**Aim of the exercise:** Find every line below with the word "tangent" in it, and copy each one.

**Material provided:**
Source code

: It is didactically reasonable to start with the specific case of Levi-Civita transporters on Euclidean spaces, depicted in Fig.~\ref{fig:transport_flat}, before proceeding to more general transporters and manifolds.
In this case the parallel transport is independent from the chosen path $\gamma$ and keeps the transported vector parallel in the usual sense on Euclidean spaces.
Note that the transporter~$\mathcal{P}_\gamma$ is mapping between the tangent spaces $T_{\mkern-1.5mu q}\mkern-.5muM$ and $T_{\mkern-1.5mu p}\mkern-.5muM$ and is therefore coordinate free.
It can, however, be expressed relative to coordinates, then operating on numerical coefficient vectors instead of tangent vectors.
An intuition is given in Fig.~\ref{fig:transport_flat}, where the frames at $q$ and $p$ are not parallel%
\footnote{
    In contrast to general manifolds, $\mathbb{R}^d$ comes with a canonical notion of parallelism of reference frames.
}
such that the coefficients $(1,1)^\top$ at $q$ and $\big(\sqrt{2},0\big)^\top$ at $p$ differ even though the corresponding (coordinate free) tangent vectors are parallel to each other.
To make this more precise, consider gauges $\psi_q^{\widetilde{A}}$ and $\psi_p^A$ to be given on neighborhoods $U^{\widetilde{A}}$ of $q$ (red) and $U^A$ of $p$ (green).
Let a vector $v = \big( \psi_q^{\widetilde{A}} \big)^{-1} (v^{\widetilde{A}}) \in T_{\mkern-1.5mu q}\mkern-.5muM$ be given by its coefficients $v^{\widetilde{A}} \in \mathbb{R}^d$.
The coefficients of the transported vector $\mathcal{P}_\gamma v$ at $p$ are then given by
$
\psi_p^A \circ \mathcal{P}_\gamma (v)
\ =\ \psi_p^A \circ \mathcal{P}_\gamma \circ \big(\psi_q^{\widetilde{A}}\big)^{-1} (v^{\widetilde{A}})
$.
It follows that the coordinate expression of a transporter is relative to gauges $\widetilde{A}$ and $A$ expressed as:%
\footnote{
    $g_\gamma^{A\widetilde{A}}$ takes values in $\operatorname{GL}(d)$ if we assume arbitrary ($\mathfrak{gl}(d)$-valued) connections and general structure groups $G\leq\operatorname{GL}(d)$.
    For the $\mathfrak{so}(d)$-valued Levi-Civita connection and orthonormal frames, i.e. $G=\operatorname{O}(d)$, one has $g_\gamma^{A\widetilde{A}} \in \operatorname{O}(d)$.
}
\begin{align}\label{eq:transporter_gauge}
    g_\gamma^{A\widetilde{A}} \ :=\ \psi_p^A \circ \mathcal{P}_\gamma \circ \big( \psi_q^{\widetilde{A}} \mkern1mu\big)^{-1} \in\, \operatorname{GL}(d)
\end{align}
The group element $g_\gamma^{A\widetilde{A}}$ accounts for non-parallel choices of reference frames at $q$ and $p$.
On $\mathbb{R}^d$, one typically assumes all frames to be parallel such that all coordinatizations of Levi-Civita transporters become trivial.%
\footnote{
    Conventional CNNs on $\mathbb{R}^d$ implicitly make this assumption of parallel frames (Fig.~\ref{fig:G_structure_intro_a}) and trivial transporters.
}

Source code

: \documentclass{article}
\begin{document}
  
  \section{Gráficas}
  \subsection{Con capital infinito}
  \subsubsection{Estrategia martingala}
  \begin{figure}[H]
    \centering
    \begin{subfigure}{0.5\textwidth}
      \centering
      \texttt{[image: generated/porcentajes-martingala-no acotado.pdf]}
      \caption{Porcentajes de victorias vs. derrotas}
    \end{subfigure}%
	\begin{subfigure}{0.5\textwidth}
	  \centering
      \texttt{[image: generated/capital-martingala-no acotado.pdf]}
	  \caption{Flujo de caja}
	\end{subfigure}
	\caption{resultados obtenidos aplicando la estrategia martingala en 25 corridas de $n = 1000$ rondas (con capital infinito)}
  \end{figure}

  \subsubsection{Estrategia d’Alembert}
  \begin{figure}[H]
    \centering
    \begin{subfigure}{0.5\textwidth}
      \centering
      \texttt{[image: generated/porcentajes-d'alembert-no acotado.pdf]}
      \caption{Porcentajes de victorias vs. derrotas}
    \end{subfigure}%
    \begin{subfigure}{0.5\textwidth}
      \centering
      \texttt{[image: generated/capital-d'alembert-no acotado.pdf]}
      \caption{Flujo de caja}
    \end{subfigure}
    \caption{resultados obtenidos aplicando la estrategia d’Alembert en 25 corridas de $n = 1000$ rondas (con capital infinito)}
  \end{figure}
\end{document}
---
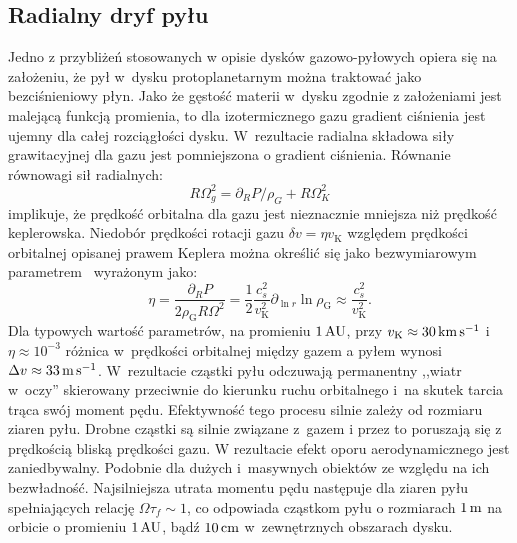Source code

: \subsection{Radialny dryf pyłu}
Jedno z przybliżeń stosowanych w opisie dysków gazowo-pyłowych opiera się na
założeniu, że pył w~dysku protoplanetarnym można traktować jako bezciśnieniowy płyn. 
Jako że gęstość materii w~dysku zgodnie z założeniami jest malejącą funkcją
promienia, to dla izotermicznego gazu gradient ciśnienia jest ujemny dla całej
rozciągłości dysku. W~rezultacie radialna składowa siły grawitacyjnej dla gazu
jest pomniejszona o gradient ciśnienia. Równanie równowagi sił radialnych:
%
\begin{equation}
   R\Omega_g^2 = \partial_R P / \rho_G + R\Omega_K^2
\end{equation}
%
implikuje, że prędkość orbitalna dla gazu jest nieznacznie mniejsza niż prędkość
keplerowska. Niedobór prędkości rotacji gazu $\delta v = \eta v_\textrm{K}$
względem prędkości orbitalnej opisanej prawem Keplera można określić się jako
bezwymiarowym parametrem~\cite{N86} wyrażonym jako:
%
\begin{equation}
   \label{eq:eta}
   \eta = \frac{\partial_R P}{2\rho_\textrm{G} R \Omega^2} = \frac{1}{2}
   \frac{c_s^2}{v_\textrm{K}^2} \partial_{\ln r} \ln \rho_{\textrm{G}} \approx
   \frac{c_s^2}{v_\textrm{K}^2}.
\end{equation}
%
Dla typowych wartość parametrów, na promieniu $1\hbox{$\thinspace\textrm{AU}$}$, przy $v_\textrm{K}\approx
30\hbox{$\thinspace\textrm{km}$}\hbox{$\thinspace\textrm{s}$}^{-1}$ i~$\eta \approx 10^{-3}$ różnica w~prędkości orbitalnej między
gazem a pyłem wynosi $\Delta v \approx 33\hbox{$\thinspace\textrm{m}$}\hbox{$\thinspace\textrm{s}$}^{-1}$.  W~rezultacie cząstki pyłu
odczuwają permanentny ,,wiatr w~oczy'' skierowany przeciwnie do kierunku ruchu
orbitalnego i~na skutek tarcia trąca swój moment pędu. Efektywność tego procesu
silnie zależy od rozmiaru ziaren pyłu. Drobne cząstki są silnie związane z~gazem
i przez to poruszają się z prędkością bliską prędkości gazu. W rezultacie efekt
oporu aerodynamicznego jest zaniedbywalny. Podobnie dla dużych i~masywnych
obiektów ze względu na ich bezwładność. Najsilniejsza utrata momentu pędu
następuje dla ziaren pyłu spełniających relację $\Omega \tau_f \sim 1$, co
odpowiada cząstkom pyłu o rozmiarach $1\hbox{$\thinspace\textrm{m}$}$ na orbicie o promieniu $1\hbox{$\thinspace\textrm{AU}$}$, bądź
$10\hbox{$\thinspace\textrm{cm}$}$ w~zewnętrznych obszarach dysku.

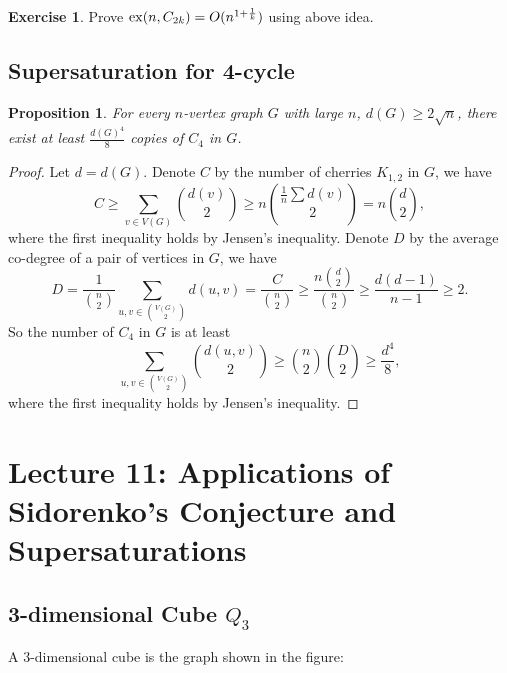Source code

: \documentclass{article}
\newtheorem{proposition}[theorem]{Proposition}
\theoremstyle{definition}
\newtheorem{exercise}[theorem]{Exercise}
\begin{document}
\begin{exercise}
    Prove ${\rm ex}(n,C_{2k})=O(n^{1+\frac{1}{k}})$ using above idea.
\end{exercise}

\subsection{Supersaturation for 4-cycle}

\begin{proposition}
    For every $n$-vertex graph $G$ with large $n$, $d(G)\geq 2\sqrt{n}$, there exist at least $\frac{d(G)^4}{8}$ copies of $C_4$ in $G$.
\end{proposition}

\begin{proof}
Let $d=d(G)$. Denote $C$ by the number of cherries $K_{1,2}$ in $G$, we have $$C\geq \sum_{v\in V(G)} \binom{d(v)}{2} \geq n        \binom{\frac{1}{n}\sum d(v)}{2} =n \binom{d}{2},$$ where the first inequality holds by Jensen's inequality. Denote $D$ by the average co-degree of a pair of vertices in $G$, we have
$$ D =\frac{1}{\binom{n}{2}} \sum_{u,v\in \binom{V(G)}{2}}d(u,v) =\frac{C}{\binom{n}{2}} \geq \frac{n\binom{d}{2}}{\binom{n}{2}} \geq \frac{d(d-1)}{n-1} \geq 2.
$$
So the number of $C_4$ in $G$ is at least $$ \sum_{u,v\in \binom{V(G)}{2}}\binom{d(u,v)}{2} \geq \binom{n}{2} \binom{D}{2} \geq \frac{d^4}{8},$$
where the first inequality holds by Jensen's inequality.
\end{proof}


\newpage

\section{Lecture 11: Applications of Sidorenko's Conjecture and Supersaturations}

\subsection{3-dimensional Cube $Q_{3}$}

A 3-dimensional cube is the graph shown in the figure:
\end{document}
==
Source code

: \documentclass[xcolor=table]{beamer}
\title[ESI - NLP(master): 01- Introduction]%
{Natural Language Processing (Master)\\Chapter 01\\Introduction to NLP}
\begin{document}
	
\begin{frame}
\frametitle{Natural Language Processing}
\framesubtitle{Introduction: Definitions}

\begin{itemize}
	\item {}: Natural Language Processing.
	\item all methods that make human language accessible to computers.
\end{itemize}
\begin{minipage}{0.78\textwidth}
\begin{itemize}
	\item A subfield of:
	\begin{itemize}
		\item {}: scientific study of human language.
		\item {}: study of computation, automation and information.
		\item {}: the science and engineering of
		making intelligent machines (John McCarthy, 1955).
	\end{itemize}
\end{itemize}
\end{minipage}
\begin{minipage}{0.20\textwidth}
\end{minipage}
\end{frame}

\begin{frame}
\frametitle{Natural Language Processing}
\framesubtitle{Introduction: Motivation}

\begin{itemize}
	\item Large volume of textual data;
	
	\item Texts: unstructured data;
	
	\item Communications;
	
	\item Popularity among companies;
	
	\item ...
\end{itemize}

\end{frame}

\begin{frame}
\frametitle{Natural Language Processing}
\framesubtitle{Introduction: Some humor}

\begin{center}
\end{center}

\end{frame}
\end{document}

**Output of the exercise:**
Note that the transporter~$\mathcal{P}_\gamma$ is mapping between the tangent spaces $T_{\mkern-1.5mu q}\mkern-.5muM$ and $T_{\mkern-1.5mu p}\mkern-.5muM$ and is therefore coordinate free.
It can, however, be expressed relative to coordinates, then operating on numerical coefficient vectors instead of tangent vectors.
such that the coefficients $(1,1)^\top$ at $q$ and $\big(\sqrt{2},0\big)^\top$ at $p$ differ even though the corresponding (coordinate free) tangent vectors are parallel to each other.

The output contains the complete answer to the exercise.